Problem statement.
Repeat each line of the material below without change.

Information supplied.
··········
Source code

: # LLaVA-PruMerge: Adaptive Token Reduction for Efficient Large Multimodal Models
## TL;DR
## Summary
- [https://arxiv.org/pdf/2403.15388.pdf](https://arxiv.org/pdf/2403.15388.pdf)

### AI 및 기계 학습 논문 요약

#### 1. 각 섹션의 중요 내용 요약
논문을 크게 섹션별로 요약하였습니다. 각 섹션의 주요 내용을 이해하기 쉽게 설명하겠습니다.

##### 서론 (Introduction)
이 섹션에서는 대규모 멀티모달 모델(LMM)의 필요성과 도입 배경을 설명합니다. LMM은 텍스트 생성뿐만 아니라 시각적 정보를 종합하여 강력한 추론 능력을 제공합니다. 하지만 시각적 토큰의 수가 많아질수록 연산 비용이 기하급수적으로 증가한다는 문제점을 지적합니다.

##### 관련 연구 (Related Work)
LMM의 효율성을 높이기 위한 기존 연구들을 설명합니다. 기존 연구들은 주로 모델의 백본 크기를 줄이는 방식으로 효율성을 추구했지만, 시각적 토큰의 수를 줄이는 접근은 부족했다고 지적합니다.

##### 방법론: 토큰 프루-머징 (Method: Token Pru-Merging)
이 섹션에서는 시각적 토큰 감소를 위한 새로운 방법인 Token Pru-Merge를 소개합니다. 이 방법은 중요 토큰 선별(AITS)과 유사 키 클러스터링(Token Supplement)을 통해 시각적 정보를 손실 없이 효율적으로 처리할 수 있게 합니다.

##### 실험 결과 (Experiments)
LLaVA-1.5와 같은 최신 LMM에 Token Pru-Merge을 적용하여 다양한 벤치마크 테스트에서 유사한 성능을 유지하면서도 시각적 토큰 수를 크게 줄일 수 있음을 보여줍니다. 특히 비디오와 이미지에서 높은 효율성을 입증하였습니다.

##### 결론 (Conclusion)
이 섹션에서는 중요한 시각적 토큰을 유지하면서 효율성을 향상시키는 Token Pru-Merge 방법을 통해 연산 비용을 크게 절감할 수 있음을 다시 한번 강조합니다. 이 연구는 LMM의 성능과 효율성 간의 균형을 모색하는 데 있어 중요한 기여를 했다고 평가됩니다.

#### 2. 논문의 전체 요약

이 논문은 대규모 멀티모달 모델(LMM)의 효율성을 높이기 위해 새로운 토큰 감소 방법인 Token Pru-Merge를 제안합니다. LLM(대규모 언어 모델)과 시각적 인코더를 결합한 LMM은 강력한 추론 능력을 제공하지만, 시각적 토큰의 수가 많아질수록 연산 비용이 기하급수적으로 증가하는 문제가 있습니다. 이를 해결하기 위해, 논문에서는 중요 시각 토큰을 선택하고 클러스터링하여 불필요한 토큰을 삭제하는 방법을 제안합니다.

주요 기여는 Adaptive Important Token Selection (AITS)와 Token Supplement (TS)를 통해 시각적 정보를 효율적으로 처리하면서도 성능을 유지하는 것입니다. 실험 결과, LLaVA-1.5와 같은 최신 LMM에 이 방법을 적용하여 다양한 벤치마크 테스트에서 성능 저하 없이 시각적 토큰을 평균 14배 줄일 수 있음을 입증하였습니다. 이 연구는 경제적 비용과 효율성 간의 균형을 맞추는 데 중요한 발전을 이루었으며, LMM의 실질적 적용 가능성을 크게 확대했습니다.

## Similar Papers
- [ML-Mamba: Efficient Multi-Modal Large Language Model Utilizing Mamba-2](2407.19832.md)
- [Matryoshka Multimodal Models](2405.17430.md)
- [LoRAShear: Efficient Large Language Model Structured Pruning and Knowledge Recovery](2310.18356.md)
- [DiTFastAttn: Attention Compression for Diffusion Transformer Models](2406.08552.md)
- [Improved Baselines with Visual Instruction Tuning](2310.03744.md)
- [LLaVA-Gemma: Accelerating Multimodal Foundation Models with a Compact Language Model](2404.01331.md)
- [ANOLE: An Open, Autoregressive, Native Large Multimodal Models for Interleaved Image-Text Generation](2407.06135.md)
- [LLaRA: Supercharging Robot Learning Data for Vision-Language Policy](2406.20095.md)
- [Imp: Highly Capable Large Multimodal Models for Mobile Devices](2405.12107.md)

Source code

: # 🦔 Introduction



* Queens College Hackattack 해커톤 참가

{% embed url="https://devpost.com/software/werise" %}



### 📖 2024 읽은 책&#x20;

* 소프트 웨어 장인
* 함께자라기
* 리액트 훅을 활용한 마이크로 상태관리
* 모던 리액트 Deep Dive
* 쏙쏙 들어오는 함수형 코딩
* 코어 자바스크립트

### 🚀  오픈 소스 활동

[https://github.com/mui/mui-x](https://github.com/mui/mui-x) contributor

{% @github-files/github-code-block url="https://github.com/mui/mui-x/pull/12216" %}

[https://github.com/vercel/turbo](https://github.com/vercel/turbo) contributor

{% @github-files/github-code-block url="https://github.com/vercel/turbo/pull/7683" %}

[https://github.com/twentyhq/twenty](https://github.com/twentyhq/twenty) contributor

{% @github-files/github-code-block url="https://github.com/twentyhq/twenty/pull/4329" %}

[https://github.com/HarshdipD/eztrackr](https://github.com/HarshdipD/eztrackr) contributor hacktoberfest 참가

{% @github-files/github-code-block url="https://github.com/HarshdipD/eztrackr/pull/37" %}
··········
Answer to this problem.
Source code

: # LLaVA-PruMerge: Adaptive Token Reduction for Efficient Large Multimodal Models
## TL;DR
## Summary
- [https://arxiv.org/pdf/2403.15388.pdf](https://arxiv.org/pdf/2403.15388.pdf)

### AI 및 기계 학습 논문 요약

#### 1. 각 섹션의 중요 내용 요약
논문을 크게 섹션별로 요약하였습니다. 각 섹션의 주요 내용을 이해하기 쉽게 설명하겠습니다.

##### 서론 (Introduction)
이 섹션에서는 대규모 멀티모달 모델(LMM)의 필요성과 도입 배경을 설명합니다. LMM은 텍스트 생성뿐만 아니라 시각적 정보를 종합하여 강력한 추론 능력을 제공합니다. 하지만 시각적 토큰의 수가 많아질수록 연산 비용이 기하급수적으로 증가한다는 문제점을 지적합니다.

##### 관련 연구 (Related Work)
LMM의 효율성을 높이기 위한 기존 연구들을 설명합니다. 기존 연구들은 주로 모델의 백본 크기를 줄이는 방식으로 효율성을 추구했지만, 시각적 토큰의 수를 줄이는 접근은 부족했다고 지적합니다.

##### 방법론: 토큰 프루-머징 (Method: Token Pru-Merging)
이 섹션에서는 시각적 토큰 감소를 위한 새로운 방법인 Token Pru-Merge를 소개합니다. 이 방법은 중요 토큰 선별(AITS)과 유사 키 클러스터링(Token Supplement)을 통해 시각적 정보를 손실 없이 효율적으로 처리할 수 있게 합니다.

##### 실험 결과 (Experiments)
LLaVA-1.5와 같은 최신 LMM에 Token Pru-Merge을 적용하여 다양한 벤치마크 테스트에서 유사한 성능을 유지하면서도 시각적 토큰 수를 크게 줄일 수 있음을 보여줍니다. 특히 비디오와 이미지에서 높은 효율성을 입증하였습니다.

##### 결론 (Conclusion)
이 섹션에서는 중요한 시각적 토큰을 유지하면서 효율성을 향상시키는 Token Pru-Merge 방법을 통해 연산 비용을 크게 절감할 수 있음을 다시 한번 강조합니다. 이 연구는 LMM의 성능과 효율성 간의 균형을 모색하는 데 있어 중요한 기여를 했다고 평가됩니다.

#### 2. 논문의 전체 요약

이 논문은 대규모 멀티모달 모델(LMM)의 효율성을 높이기 위해 새로운 토큰 감소 방법인 Token Pru-Merge를 제안합니다. LLM(대규모 언어 모델)과 시각적 인코더를 결합한 LMM은 강력한 추론 능력을 제공하지만, 시각적 토큰의 수가 많아질수록 연산 비용이 기하급수적으로 증가하는 문제가 있습니다. 이를 해결하기 위해, 논문에서는 중요 시각 토큰을 선택하고 클러스터링하여 불필요한 토큰을 삭제하는 방법을 제안합니다.

주요 기여는 Adaptive Important Token Selection (AITS)와 Token Supplement (TS)를 통해 시각적 정보를 효율적으로 처리하면서도 성능을 유지하는 것입니다. 실험 결과, LLaVA-1.5와 같은 최신 LMM에 이 방법을 적용하여 다양한 벤치마크 테스트에서 성능 저하 없이 시각적 토큰을 평균 14배 줄일 수 있음을 입증하였습니다. 이 연구는 경제적 비용과 효율성 간의 균형을 맞추는 데 중요한 발전을 이루었으며, LMM의 실질적 적용 가능성을 크게 확대했습니다.

## Similar Papers
- [ML-Mamba: Efficient Multi-Modal Large Language Model Utilizing Mamba-2](2407.19832.md)
- [Matryoshka Multimodal Models](2405.17430.md)
- [LoRAShear: Efficient Large Language Model Structured Pruning and Knowledge Recovery](2310.18356.md)
- [DiTFastAttn: Attention Compression for Diffusion Transformer Models](2406.08552.md)
- [Improved Baselines with Visual Instruction Tuning](2310.03744.md)
- [LLaVA-Gemma: Accelerating Multimodal Foundation Models with a Compact Language Model](2404.01331.md)
- [ANOLE: An Open, Autoregressive, Native Large Multimodal Models for Interleaved Image-Text Generation](2407.06135.md)
- [LLaRA: Supercharging Robot Learning Data for Vision-Language Policy](2406.20095.md)
- [Imp: Highly Capable Large Multimodal Models for Mobile Devices](2405.12107.md)

Source code

: # 🦔 Introduction



* Queens College Hackattack 해커톤 참가

{% embed url="https://devpost.com/software/werise" %}



### 📖 2024 읽은 책&#x20;

* 소프트 웨어 장인
* 함께자라기
* 리액트 훅을 활용한 마이크로 상태관리
* 모던 리액트 Deep Dive
* 쏙쏙 들어오는 함수형 코딩
* 코어 자바스크립트

### 🚀  오픈 소스 활동

[https://github.com/mui/mui-x](https://github.com/mui/mui-x) contributor

{% @github-files/github-code-block url="https://github.com/mui/mui-x/pull/12216" %}

[https://github.com/vercel/turbo](https://github.com/vercel/turbo) contributor

{% @github-files/github-code-block url="https://github.com/vercel/turbo/pull/7683" %}

[https://github.com/twentyhq/twenty](https://github.com/twentyhq/twenty) contributor

{% @github-files/github-code-block url="https://github.com/twentyhq/twenty/pull/4329" %}

[https://github.com/HarshdipD/eztrackr](https://github.com/HarshdipD/eztrackr) contributor hacktoberfest 참가

{% @github-files/github-code-block url="https://github.com/HarshdipD/eztrackr/pull/37" %}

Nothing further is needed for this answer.